Fianna Fáil leader Micheál Martin accused the Coalition of being "arrogant and out of touch" and allowing "deep crises" in housing, healthcare and burglaries to develop under its watch. He insisted his party is campaigning to get into government, despite previously ruling out Fine Gael and Sinn Féin as Coalition partners and said he believed his 70 candidates "will be competitive in every single constituency". He said this includes Dublin, where FF currently has no TDs, and brushed off suggestions his leadership was at risk if he fails to get more than 35 TDs elected. He vowed to hold the "Government to account".
Sinn Féin leader Gerry Adams has said that securing 15 or more Dáil seats would represent a good day for his party.
Mr Adams said he hopes to be Taoiseach after the election - but refused to say how long he intends to remain on as Sinn Féin leader.
The Louth TD also denied that the improved economy will make it more difficult for Sinn Féin candidates to build on its 14 TDs.
"This is a choice whether you want a society that is fair and equal and has decent public services or whether you want more of the same under Fine Gael and Labour," he said.
But Mr Adams adopted a stony silence in relation to the upcoming sentencing of Thomas 'Slab' Murphy, who he has described as a "good republican".
Renua, Anti-Austerity Alliance, Green Party
Renua Ireland's leader Lucinda Creighton believes her party could get more than 10 seats, despite having just three out-going TDs.
She said it's likely the party will be in a "strong position" to influence the next government if it reaches its seats target. Ms Creighton said Renua has no intention of making up the numbers and insisted they will drive a "hard bargain".
The former Fine Gael TD admitted that running in a smaller party will have its difficulties. "Of course we will be appealing to the public for donations over the next few weeks," she said.
Meanwhile, Anti-Austerity Alliance TD Ruth Coppinger said Taoiseach Enda Kenny has deliberately ensured a short campaign for the General Election to suit his own party. "We rely on going to doors meeting people and getting the message out," Ms Coppinger said at the launch of her campaign.
"They (bigger parties) can rely on money and media. This type of campaign suits them." Ms Coppinger was joined by her colleague Richard Boyd-Barrett who said it was "great" to get out to meet voters, adding: "You don't actually find out what's really happening in Leinster House."

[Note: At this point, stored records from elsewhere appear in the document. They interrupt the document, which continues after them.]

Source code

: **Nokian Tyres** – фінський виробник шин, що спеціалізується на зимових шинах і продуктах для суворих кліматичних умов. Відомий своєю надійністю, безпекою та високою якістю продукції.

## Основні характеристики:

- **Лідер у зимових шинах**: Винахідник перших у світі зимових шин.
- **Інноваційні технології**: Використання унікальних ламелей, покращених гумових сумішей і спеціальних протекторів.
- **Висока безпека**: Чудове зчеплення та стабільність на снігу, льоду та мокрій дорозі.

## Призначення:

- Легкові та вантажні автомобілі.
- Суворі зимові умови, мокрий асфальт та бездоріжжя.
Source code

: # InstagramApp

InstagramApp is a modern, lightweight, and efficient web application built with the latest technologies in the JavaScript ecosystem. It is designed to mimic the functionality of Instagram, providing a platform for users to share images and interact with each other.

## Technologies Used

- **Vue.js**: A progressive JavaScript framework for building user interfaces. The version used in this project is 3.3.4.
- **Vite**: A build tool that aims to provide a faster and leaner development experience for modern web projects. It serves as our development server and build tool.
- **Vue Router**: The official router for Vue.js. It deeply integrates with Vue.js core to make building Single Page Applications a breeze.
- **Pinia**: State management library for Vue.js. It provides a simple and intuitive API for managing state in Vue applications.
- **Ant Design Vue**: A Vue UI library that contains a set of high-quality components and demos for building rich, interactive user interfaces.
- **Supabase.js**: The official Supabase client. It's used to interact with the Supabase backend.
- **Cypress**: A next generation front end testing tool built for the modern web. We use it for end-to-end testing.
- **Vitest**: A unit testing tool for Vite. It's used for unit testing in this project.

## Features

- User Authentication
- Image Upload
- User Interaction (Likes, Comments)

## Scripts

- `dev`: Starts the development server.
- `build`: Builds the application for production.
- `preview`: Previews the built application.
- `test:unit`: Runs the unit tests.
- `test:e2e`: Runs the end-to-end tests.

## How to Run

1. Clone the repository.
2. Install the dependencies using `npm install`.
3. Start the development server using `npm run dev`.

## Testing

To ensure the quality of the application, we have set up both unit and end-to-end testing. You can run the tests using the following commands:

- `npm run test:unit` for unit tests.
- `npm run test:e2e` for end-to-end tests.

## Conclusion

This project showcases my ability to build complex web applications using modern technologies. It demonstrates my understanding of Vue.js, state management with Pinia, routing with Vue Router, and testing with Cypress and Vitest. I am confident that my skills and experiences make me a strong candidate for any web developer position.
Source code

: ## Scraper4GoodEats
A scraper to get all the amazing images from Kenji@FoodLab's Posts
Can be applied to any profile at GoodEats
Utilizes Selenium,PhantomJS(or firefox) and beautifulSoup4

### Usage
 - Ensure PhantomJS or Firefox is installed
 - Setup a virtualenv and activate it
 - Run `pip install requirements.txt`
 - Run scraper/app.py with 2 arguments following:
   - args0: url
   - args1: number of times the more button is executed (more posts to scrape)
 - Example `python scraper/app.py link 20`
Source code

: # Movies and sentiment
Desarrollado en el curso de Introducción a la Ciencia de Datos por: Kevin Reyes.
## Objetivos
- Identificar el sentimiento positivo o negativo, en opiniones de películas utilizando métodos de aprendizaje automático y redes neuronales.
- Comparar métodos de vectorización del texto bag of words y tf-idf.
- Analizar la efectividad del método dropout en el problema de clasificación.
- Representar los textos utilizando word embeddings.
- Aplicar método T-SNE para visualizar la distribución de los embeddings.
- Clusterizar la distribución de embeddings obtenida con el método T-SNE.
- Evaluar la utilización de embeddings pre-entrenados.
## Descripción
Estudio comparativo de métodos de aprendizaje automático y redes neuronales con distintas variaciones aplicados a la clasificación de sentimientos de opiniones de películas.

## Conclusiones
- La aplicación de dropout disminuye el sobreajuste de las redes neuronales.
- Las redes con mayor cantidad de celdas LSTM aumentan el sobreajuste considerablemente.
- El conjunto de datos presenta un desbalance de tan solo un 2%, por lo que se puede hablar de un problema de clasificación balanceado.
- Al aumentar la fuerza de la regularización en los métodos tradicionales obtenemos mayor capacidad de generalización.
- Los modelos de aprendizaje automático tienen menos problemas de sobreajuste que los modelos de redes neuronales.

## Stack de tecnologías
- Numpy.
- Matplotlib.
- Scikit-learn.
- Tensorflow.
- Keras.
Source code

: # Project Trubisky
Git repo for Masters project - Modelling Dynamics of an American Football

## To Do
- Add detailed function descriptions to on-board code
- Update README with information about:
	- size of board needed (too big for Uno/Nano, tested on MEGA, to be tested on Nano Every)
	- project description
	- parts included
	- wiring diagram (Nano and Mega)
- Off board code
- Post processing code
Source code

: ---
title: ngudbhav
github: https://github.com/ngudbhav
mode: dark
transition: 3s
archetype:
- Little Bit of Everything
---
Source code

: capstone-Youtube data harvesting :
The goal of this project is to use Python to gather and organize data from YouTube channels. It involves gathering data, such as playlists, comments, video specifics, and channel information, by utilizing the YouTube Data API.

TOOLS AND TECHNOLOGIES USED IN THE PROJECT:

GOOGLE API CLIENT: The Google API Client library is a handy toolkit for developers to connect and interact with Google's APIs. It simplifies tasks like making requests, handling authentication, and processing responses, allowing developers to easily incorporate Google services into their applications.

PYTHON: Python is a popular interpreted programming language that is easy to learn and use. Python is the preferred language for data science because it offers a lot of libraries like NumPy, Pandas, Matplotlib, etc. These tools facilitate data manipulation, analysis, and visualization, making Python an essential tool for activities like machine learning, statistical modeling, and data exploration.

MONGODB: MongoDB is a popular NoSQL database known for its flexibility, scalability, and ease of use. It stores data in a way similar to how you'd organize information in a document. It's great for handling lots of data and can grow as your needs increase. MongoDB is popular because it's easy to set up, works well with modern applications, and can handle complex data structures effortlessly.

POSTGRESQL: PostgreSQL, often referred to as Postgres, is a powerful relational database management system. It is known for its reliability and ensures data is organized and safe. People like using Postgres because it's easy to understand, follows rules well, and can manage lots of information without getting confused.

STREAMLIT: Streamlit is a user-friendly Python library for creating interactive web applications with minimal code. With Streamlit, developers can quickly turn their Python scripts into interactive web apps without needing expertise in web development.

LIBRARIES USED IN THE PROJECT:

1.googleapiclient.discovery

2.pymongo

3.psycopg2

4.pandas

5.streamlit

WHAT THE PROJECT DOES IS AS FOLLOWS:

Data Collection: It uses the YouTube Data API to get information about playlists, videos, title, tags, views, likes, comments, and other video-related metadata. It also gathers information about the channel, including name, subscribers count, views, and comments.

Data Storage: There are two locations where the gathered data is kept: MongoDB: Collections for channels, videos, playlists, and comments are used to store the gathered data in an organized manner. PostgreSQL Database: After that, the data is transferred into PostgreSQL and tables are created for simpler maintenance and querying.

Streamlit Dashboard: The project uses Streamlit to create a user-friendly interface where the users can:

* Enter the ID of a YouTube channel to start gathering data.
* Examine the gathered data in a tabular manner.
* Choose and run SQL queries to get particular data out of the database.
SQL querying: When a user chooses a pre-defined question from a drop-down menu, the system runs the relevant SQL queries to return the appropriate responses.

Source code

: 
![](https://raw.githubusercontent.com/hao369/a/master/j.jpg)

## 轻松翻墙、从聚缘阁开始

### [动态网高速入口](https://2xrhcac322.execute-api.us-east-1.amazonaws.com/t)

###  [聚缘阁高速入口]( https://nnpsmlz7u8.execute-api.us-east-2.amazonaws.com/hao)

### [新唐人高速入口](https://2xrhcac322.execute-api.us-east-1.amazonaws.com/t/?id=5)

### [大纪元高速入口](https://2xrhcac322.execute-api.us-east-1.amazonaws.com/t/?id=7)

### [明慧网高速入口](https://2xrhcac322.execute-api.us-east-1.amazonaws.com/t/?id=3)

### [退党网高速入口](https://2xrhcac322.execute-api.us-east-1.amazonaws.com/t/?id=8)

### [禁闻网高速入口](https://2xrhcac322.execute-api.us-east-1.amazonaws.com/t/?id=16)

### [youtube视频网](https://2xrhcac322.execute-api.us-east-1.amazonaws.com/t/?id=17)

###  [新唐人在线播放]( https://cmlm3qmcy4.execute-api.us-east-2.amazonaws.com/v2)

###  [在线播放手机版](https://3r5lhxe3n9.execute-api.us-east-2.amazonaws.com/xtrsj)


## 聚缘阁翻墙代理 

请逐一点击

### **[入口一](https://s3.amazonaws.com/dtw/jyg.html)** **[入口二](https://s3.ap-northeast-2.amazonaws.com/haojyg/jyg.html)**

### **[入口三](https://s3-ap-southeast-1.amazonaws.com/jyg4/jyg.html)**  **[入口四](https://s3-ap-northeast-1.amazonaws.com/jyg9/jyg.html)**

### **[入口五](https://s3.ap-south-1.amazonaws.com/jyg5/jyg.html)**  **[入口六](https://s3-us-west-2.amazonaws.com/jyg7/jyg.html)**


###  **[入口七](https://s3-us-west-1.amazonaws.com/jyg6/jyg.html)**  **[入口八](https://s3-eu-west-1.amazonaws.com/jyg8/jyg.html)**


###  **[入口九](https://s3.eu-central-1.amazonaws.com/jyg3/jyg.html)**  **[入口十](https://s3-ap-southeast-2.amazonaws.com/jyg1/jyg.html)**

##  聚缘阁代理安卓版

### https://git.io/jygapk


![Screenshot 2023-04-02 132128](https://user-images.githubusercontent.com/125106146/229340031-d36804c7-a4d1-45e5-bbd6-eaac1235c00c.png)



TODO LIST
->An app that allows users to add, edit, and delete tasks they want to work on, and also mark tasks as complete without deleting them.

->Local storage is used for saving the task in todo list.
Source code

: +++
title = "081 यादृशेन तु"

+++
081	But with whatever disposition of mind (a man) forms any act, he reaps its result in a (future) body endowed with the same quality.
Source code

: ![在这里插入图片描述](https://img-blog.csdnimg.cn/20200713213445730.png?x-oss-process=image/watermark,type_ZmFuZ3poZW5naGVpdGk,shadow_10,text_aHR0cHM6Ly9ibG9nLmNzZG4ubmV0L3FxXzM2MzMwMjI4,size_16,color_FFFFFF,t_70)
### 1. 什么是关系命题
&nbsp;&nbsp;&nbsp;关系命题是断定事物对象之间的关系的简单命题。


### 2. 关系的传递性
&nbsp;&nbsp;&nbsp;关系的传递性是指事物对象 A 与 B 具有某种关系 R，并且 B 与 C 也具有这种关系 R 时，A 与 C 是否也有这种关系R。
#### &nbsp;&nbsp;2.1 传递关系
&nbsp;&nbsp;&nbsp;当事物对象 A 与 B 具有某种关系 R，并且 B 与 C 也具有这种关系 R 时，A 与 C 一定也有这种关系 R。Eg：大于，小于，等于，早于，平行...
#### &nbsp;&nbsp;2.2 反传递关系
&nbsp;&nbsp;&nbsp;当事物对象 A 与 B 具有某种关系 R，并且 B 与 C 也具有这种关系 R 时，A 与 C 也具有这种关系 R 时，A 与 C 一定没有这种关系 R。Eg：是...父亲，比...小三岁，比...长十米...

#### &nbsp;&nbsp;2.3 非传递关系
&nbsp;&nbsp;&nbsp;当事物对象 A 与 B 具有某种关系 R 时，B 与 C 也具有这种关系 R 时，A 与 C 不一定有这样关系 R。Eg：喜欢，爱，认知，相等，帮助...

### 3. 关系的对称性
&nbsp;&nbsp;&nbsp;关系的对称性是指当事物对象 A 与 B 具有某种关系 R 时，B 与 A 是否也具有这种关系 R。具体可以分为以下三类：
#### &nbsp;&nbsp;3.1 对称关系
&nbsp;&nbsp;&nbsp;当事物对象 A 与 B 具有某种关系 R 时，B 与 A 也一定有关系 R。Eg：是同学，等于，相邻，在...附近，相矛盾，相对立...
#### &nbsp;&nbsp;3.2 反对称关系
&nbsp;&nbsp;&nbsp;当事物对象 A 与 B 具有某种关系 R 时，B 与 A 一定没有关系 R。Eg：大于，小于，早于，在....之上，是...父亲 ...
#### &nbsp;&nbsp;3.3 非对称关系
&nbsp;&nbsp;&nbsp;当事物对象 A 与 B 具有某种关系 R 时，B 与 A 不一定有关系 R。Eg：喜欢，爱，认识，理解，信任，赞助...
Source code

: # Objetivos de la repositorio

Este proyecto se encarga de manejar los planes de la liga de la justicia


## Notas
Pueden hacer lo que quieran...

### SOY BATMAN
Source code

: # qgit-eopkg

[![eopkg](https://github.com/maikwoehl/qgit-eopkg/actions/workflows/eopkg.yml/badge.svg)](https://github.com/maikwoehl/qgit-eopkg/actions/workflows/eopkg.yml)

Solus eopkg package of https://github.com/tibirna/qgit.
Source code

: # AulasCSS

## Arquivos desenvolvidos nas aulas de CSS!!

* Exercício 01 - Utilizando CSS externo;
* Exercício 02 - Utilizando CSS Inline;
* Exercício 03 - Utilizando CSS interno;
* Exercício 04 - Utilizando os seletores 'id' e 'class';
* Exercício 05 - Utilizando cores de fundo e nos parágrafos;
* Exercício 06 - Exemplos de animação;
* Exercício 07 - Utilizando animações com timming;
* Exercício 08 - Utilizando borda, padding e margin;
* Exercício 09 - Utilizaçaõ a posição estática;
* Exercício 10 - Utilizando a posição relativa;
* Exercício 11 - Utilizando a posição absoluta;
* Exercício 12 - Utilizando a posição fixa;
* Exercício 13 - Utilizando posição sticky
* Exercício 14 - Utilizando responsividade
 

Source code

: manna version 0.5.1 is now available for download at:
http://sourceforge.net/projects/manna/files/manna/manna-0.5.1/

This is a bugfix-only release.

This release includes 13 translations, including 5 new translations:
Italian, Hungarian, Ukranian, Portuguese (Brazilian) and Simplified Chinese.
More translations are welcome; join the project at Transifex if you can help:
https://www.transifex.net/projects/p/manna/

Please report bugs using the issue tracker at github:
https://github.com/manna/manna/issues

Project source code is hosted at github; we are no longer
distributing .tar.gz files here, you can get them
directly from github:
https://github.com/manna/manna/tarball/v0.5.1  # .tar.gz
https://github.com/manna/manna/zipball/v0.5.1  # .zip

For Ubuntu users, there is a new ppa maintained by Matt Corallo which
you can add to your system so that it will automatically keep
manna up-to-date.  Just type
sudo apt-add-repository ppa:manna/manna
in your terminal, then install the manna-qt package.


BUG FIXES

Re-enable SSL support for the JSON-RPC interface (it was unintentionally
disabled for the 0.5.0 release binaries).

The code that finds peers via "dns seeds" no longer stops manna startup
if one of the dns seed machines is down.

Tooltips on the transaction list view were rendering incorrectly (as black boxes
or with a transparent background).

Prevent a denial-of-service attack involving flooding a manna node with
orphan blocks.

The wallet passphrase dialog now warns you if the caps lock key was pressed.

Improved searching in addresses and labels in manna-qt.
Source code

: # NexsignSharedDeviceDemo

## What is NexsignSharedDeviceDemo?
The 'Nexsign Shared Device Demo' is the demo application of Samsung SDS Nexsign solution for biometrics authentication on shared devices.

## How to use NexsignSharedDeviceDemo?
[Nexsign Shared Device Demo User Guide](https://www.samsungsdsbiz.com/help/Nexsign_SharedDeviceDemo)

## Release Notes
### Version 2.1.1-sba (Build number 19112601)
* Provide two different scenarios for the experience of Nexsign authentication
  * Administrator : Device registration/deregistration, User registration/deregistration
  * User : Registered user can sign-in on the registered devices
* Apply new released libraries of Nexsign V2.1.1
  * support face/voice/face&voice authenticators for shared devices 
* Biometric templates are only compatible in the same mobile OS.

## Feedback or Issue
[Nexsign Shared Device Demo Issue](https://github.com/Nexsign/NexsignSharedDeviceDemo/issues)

Green Party leader Eamon Ryan pledged to get a "team" of TDs elected after his party's 2011 defeat saw his sitting TDs wiped out. Mr Ryan said he is "confident" running candidates in every constituency, following previous misery last time out at the polls. Social Democrats began their maiden General Election campaign by recommitting their pledge to keep USC, with Catherine Murphy TD hoping this will reduce the cost of living.
The co-leader of the party said the election came down to whether voters want US-style tax cuts where public services are run down or a "long-term view" for society.